=== Begin Enclosure ===

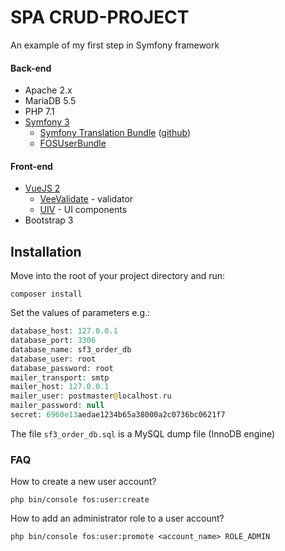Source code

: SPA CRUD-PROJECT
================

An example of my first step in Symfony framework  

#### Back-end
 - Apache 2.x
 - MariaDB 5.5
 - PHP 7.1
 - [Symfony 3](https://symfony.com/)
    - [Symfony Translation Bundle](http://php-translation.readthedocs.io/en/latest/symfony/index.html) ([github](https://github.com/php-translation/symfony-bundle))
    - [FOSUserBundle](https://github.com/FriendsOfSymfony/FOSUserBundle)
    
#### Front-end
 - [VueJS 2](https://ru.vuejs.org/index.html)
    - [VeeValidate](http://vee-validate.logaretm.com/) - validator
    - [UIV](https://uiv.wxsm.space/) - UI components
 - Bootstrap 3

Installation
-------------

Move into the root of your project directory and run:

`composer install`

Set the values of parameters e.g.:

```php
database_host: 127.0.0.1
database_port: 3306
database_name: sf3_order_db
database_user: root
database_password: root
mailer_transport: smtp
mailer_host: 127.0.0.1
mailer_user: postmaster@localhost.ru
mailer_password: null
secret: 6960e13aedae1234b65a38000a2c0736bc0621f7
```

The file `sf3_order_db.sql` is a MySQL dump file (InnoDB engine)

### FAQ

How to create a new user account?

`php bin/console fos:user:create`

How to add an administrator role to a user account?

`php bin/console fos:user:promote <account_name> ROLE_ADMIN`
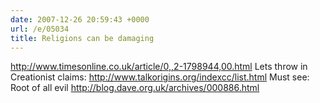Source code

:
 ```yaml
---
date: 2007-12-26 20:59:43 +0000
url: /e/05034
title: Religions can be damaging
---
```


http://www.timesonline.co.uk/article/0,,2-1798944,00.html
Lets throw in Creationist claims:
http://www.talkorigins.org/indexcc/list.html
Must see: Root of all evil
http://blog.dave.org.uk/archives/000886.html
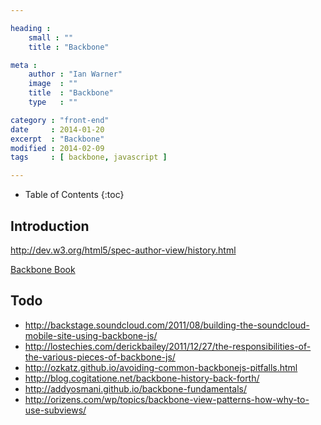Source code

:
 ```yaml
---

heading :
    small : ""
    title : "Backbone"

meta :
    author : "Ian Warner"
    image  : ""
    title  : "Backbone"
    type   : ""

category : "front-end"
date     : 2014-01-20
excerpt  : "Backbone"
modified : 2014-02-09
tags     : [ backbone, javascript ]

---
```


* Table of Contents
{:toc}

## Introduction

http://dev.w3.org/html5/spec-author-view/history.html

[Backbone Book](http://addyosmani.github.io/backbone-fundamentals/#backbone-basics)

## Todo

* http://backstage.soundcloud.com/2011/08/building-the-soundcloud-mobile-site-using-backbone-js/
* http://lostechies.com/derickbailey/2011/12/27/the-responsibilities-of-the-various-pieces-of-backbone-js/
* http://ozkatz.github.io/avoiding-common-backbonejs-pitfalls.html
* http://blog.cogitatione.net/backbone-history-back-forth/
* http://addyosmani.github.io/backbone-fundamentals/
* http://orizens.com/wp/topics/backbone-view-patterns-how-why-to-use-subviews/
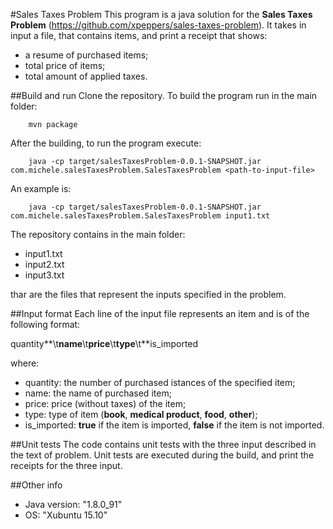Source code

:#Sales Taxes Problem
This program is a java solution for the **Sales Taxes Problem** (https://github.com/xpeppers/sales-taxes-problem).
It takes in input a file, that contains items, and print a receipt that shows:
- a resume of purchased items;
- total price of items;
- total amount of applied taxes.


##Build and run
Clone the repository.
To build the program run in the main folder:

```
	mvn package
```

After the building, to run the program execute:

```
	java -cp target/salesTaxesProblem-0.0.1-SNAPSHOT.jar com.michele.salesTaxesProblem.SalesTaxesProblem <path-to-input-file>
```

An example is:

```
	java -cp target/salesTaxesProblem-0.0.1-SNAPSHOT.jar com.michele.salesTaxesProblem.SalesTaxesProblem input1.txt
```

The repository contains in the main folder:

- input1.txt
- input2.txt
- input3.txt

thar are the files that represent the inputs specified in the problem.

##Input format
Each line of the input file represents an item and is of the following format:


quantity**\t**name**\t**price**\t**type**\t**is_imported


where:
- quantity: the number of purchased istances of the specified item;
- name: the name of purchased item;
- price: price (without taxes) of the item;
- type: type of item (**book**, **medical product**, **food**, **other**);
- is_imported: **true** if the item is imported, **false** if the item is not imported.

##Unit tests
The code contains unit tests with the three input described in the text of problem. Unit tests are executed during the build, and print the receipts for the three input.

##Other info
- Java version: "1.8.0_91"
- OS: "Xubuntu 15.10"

=== End Enclosure ===
=== Begin Enclosure ===

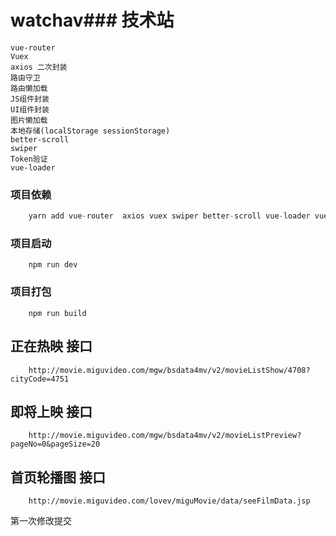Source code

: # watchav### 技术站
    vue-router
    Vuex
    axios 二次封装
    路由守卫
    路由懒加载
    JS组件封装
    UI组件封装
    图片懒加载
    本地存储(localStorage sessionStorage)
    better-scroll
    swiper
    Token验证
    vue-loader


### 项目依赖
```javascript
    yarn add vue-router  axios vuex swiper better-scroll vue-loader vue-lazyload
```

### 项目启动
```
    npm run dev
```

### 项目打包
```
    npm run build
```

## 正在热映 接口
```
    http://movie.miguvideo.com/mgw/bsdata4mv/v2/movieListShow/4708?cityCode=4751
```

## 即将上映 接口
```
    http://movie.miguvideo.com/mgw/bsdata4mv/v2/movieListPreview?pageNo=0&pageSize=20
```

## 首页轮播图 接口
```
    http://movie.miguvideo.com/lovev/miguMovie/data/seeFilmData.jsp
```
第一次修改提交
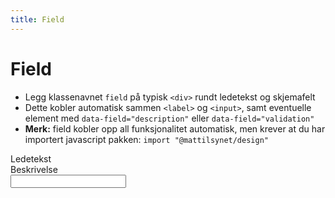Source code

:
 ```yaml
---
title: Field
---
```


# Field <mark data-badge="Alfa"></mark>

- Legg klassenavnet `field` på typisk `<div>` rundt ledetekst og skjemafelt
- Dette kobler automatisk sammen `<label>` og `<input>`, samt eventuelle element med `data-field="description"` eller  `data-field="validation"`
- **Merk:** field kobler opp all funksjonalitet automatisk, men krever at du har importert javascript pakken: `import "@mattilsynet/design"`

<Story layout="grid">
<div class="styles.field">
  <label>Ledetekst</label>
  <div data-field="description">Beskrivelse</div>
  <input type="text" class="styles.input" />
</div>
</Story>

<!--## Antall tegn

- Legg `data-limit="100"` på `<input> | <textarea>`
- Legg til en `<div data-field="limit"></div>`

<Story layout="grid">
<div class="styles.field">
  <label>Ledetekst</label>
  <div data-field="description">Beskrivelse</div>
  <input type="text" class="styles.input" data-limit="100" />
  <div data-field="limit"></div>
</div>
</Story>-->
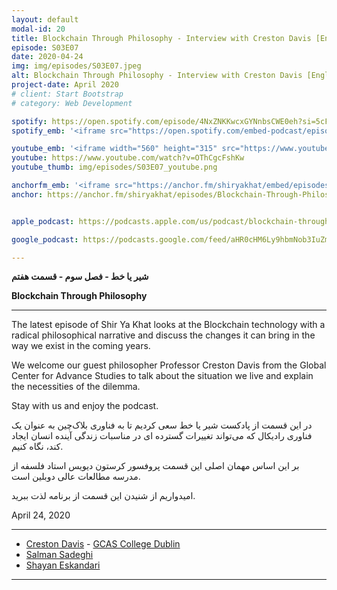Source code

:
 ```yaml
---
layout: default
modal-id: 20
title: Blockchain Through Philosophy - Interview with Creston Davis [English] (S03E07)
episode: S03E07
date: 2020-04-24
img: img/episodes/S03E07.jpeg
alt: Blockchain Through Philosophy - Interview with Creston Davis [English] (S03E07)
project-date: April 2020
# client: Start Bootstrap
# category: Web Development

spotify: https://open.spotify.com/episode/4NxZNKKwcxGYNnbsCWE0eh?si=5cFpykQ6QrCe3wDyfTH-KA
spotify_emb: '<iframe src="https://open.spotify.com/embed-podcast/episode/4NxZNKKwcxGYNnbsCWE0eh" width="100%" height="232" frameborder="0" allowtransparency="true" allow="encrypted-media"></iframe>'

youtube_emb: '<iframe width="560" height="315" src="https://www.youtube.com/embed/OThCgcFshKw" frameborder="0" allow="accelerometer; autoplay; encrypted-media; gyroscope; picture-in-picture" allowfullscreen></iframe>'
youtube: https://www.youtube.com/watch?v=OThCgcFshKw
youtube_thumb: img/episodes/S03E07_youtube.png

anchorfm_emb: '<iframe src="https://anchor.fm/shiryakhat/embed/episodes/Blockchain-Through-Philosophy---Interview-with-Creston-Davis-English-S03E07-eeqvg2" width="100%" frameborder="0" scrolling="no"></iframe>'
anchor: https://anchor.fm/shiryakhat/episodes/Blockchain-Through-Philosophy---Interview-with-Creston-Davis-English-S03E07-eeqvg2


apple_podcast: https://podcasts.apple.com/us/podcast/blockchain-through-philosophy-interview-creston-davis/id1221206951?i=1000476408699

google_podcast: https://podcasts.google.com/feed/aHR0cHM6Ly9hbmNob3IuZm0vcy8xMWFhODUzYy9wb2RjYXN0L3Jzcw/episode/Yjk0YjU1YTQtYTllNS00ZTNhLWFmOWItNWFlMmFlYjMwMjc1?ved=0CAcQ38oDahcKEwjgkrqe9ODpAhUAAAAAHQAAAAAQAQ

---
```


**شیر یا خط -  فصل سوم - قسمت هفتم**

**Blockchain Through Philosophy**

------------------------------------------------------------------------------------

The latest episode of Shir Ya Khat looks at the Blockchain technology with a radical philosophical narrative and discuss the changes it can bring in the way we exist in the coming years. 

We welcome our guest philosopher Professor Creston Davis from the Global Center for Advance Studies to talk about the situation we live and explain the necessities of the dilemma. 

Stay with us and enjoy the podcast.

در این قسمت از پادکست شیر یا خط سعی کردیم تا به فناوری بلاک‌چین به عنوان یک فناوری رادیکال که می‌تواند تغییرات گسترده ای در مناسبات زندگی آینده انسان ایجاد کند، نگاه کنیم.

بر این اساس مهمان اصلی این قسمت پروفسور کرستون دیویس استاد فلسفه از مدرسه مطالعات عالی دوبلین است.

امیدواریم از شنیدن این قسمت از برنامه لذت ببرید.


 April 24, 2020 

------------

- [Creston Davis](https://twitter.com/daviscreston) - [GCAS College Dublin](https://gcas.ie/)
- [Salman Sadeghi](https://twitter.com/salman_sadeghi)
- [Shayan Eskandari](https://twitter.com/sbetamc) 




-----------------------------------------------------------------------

=== End Enclosure ===
=== Begin Enclosure ===

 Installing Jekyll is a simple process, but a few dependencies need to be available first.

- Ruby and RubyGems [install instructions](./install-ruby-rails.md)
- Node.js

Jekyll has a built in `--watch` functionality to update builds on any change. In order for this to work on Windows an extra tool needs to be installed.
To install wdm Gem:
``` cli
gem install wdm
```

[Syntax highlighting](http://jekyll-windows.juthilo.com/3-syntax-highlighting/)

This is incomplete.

=== End Enclosure ===

> [WHAT IS REQUIRED]
Where does "embed" appear in the records above? Copy every line that has it.

> [COMPLETED EXERCISE]
spotify_emb: '<iframe src="https://open.spotify.com/embed-podcast/episode/4NxZNKKwcxGYNnbsCWE0eh" width="100%" height="232" frameborder="0" allowtransparency="true" allow="encrypted-media"></iframe>'
youtube_emb: '<iframe width="560" height="315" src="https://www.youtube.com/embed/OThCgcFshKw" frameborder="0" allow="accelerometer; autoplay; encrypted-media; gyroscope; picture-in-picture" allowfullscreen></iframe>'
anchorfm_emb: '<iframe src="https://anchor.fm/shiryakhat/embed/episodes/Blockchain-Through-Philosophy---Interview-with-Creston-Davis-English-S03E07-eeqvg2" width="100%" frameborder="0" scrolling="no"></iframe>'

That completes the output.